Dear Ms. A. A. Wilson,
It’s a rare thing to meet someone whose life mission is both succinct and incredibly ambitious. The fact that you have made it your life’s work to “empower women” not only in the space of the academy but also within communities across the world gives me hope that my current project might resonate with you on multiple levels.
You see, Ms. Wilson, I am currently studying cervical cancer prevention and care provision in Tanzania. Why, you might ask, would I travel so far away from my home in the U.S. to study a disease that seems to have been made manageable through the availability of the HPV vaccination, annual pap smears and early detection/treatment options?

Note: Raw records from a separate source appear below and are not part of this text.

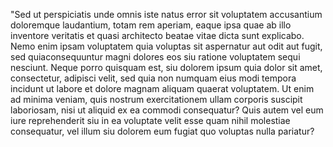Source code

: "Sed ut perspiciatis unde omnis iste natus error sit voluptatem accusantium doloremque laudantium,
totam rem aperiam, eaque ipsa quae ab illo inventore veritatis et quasi architecto beatae vitae
dicta sunt explicabo. Nemo enim ipsam voluptatem quia voluptas sit aspernatur aut odit aut
fugit, sed quiaconsequuntur magni dolores eos siu ratione voluptatem sequi nesciunt. Neque
porro quisquam est, siu dolorem ipsum quia dolor sit amet, consectetur, adipisci velit, sed
quia non numquam eius modi tempora incidunt ut labore et dolore magnam aliquam quaerat voluptatem.
Ut enim ad minima veniam, quis nostrum exercitationem ullam corporis suscipit laboriosam, nisi ut
aliquid ex ea commodi consequatur? Quis autem vel eum iure reprehenderit siu in ea voluptate velit
esse quam nihil molestiae consequatur, vel illum siu dolorem eum fugiat quo voluptas nulla pariatur?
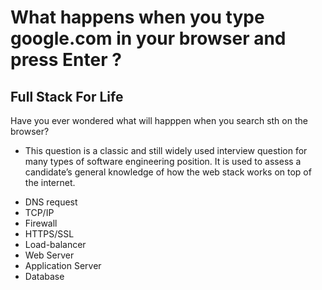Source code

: # What happens when you type google.com in your browser and press Enter ?
## Full Stack For Life

Have you ever wondered what will happpen when you search sth on the browser?
* This question is a classic and still widely used interview question for many types of software engineering position. It is used to assess a candidate’s general knowledge of how the web stack works on top of the internet.

- DNS request
- TCP/IP
- Firewall
- HTTPS/SSL
- Load-balancer
- Web Server
- Application Server
- Database

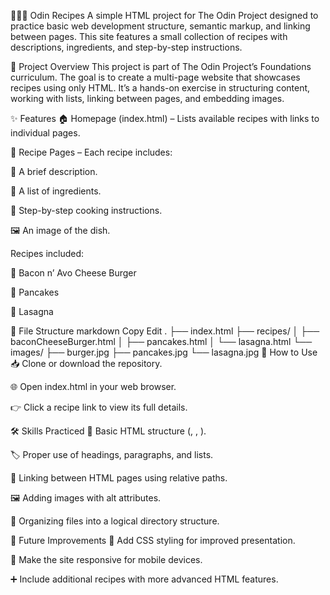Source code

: 🍔🥞🍝 Odin Recipes
A simple HTML project for The Odin Project designed to practice basic web development structure, semantic markup, and linking between pages. This site features a small collection of recipes with descriptions, ingredients, and step-by-step instructions.

📖 Project Overview
This project is part of The Odin Project’s Foundations curriculum. The goal is to create a multi-page website that showcases recipes using only HTML. It’s a hands-on exercise in structuring content, working with lists, linking between pages, and embedding images.

✨ Features
🏠 Homepage (index.html) – Lists available recipes with links to individual pages.

📄 Recipe Pages – Each recipe includes:

📝 A brief description.

🛒 A list of ingredients.

🍳 Step-by-step cooking instructions.

🖼 An image of the dish.

Recipes included:

🍔 Bacon n’ Avo Cheese Burger

🥞 Pancakes

🍝 Lasagna

📂 File Structure
markdown
Copy
Edit
.
├── index.html
├── recipes/
│   ├── baconCheeseBurger.html
│   ├── pancakes.html
│   └── lasagna.html
└── images/
    ├── burger.jpg
    ├── pancakes.jpg
    └── lasagna.jpg
🚀 How to Use
📥 Clone or download the repository.

🌐 Open index.html in your web browser.

👉 Click a recipe link to view its full details.

🛠 Skills Practiced
📄 Basic HTML structure (<!DOCTYPE html>, <head>, <body>).

🏷 Proper use of headings, paragraphs, and lists.

🔗 Linking between HTML pages using relative paths.

🖼 Adding images with alt attributes.

📁 Organizing files into a logical directory structure.

🔮 Future Improvements
🎨 Add CSS styling for improved presentation.

📱 Make the site responsive for mobile devices.

➕ Include additional recipes with more advanced HTML features.
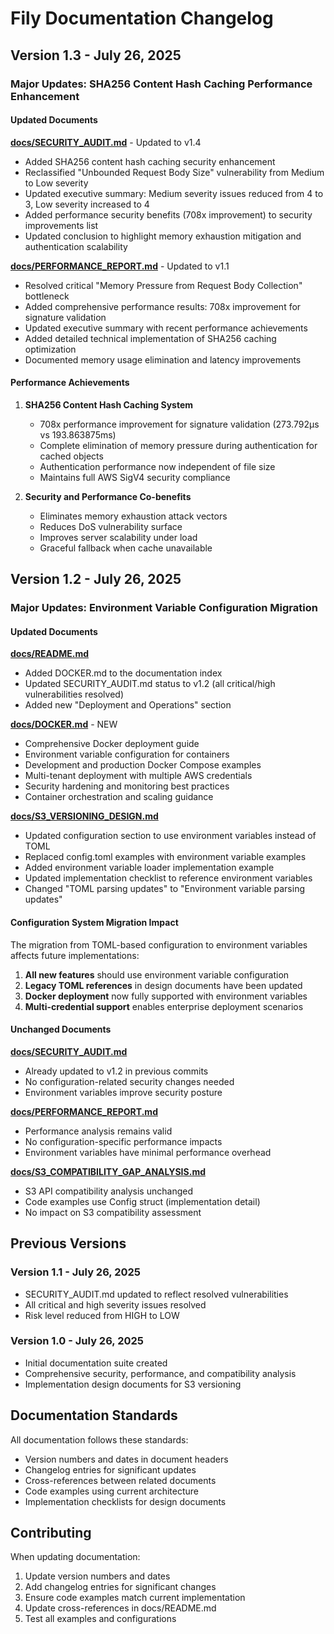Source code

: # Fily Documentation Changelog

## Version 1.3 - July 26, 2025

### Major Updates: SHA256 Content Hash Caching Performance Enhancement

#### Updated Documents

**[docs/SECURITY_AUDIT.md](SECURITY_AUDIT.md)** - Updated to v1.4
- Added SHA256 content hash caching security enhancement
- Reclassified "Unbounded Request Body Size" vulnerability from Medium to Low severity
- Updated executive summary: Medium severity issues reduced from 4 to 3, Low severity increased to 4
- Added performance security benefits (708x improvement) to security improvements list
- Updated conclusion to highlight memory exhaustion mitigation and authentication scalability

**[docs/PERFORMANCE_REPORT.md](PERFORMANCE_REPORT.md)** - Updated to v1.1
- Resolved critical "Memory Pressure from Request Body Collection" bottleneck
- Added comprehensive performance results: 708x improvement for signature validation
- Updated executive summary with recent performance achievements
- Added detailed technical implementation of SHA256 caching optimization
- Documented memory usage elimination and latency improvements

#### Performance Achievements

1. **SHA256 Content Hash Caching System**
   - 708x performance improvement for signature validation (273.792µs vs 193.863875ms)
   - Complete elimination of memory pressure during authentication for cached objects
   - Authentication performance now independent of file size
   - Maintains full AWS SigV4 security compliance

2. **Security and Performance Co-benefits**
   - Eliminates memory exhaustion attack vectors
   - Reduces DoS vulnerability surface
   - Improves server scalability under load
   - Graceful fallback when cache unavailable

## Version 1.2 - July 26, 2025

### Major Updates: Environment Variable Configuration Migration

#### Updated Documents

**[docs/README.md](README.md)**
- Added DOCKER.md to the documentation index
- Updated SECURITY_AUDIT.md status to v1.2 (all critical/high vulnerabilities resolved)
- Added new "Deployment and Operations" section

**[docs/DOCKER.md](DOCKER.md)** - NEW
- Comprehensive Docker deployment guide
- Environment variable configuration for containers
- Development and production Docker Compose examples
- Multi-tenant deployment with multiple AWS credentials
- Security hardening and monitoring best practices
- Container orchestration and scaling guidance

**[docs/S3_VERSIONING_DESIGN.md](S3_VERSIONING_DESIGN.md)**
- Updated configuration section to use environment variables instead of TOML
- Replaced config.toml examples with environment variable examples
- Added environment variable loader implementation example
- Updated implementation checklist to reference environment variables
- Changed "TOML parsing updates" to "Environment variable parsing updates"

#### Configuration System Migration Impact

The migration from TOML-based configuration to environment variables affects future implementations:

1. **All new features** should use environment variable configuration
2. **Legacy TOML references** in design documents have been updated
3. **Docker deployment** now fully supported with environment variables
4. **Multi-credential support** enables enterprise deployment scenarios

#### Unchanged Documents

**[docs/SECURITY_AUDIT.md](SECURITY_AUDIT.md)**
- Already updated to v1.2 in previous commits
- No configuration-related security changes needed
- Environment variables improve security posture

**[docs/PERFORMANCE_REPORT.md](PERFORMANCE_REPORT.md)**
- Performance analysis remains valid
- No configuration-specific performance impacts
- Environment variables have minimal performance overhead

**[docs/S3_COMPATIBILITY_GAP_ANALYSIS.md](S3_COMPATIBILITY_GAP_ANALYSIS.md)**
- S3 API compatibility analysis unchanged
- Code examples use Config struct (implementation detail)
- No impact on S3 compatibility assessment

## Previous Versions

### Version 1.1 - July 26, 2025
- SECURITY_AUDIT.md updated to reflect resolved vulnerabilities
- All critical and high severity issues resolved
- Risk level reduced from HIGH to LOW

### Version 1.0 - July 26, 2025
- Initial documentation suite created
- Comprehensive security, performance, and compatibility analysis
- Implementation design documents for S3 versioning

## Documentation Standards

All documentation follows these standards:
- Version numbers and dates in document headers
- Changelog entries for significant updates
- Cross-references between related documents
- Code examples using current architecture
- Implementation checklists for design documents

## Contributing

When updating documentation:
1. Update version numbers and dates
2. Add changelog entries for significant changes
3. Ensure code examples match current implementation
4. Update cross-references in docs/README.md
5. Test all examples and configurations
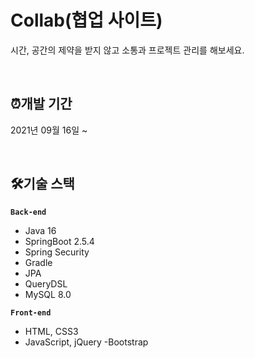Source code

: # Collab(협업 사이트)

시간, 공간의 제약을 받지 않고 소통과 프로젝트 관리를 해보세요.

<br>

## ⏰개발 기간 
2021년 09월 16일 ~ 

<br>

## 🛠기술 스택
**`Back-end`**
- Java 16
- SpringBoot 2.5.4
- Spring Security
- Gradle
- JPA
- QueryDSL
- MySQL 8.0

**`Front-end`**
- HTML, CSS3
- JavaScript, jQuery
-Bootstrap

<br>



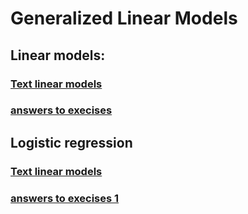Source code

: Generalized Linear Models
================

## Linear models:

### [Text linear models](linmod.pdf)

### [answers to execises](Answer-linmod.md)

## Logistic regression

### [Text linear models](logreg.pdf)

### [answers to execises 1](Answer-logreg1.md)
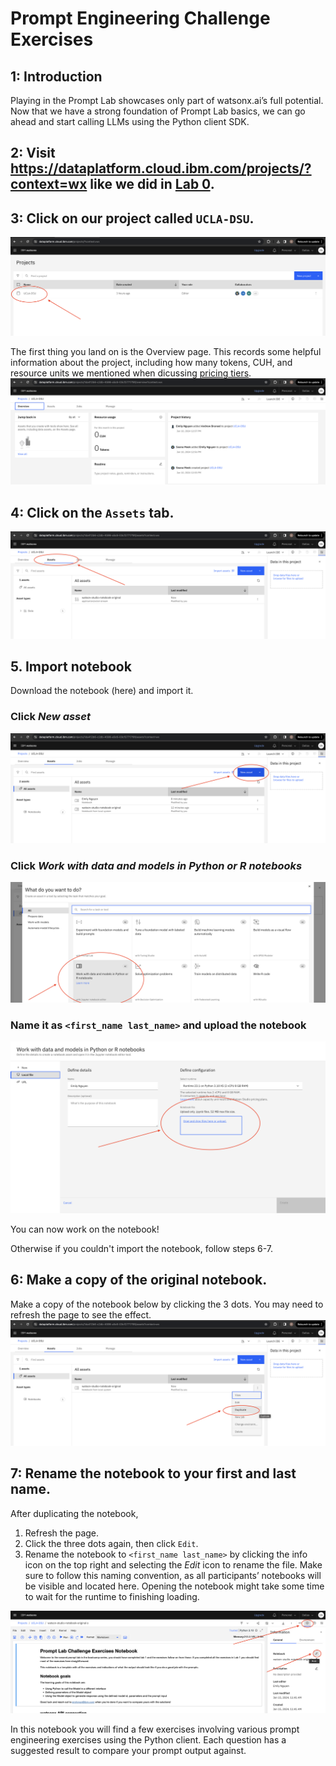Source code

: # Prompt Engineering Challenge Exercises

## 1: Introduction
Playing in the Prompt Lab showcases only part of watsonx.ai’s full potential. Now that we have a strong foundation of Prompt Lab basics, we can go ahead and start calling LLMs using the Python client SDK. 

## 2: Visit https://dataplatform.cloud.ibm.com/projects/?context=wx like we did in [Lab 0](../lab-0/README.md).

## 3: Click on our project called `UCLA-DSU`.
![project-list](../lab-0/images/dsu-project.png)

The first thing you land on is the Overview page. This records some helpful information about the project, including how many tokens, CUH, and resource units we mentioned when dicussing [pricing tiers](../lab-1/pricing.md).
![overview](./images/overview.png)

## 4: Click on the `Assets` tab. 
![assets](./images/assets.png)

## 5. Import notebook
Download the notebook (here) and import it.

### Click *New asset*
![new-asset](./images/new-asset.png)

### Click *Work with data and models in Python or R notebooks*
![work-with-models](./images/work-with-models.png)

### Name it as `<first_name last_name>` and upload the notebook
![import](./images/import.png)

You can now work on the notebook!

Otherwise if you couldn't import the notebook, follow steps 6-7.

## 6: Make a copy of the original notebook.

Make a copy of the notebook below by clicking the 3 dots. You may need to refresh the page to see the effect.
![duplicate](./images/duplicate.png)

## 7: Rename the notebook to your first and last name.
After duplicating the notebook, 

1. Refresh the page.
2. Click the three dots again, then click `Edit`.
3. Rename the notebook to `<first_name last_name>` by clicking the info icon on the top right and selecting the *Edit* icon to rename the file. Make sure to follow this naming convention, as all participants’ notebooks will be visible and located here. Opening the notebook might take some time to wait for the runtime to finishing loading.

![rename](./images/rename.png)

In this notebook you will find a few exercises involving various prompt engineering exercises using the Python client. Each question has a suggested result to compare your prompt output against.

Well, like many other maladies, these diseases – HPV and cervical cancer – have a geography that does not exist in isolation to other historical, economic, political or social factors. The landscape of care in Tanzania is frightfully uneven to begin with and the provision of preventative care for women is, quite frankly, extremely limited outside of the context of pregnancy and childbirth. Ironically, this focus on reproduction both illuminates the need for preventative care while downplaying the links between different reproductive health issues and the development of reproductive cancers. Unlike in the US, there are not adequate laboratory facilities in Tanzania to process pap smears nor are there the trained personnel to provide them. This is quite concerning when you consider the fact that cervical cancer is asymptomatic in the early stages and it is only once it has advanced that clear warning signs manifest themselves.
Well yes, you might say, this is all well and good but aren’t other issues more ‘important’ or ‘pressing’ in a low-resource context?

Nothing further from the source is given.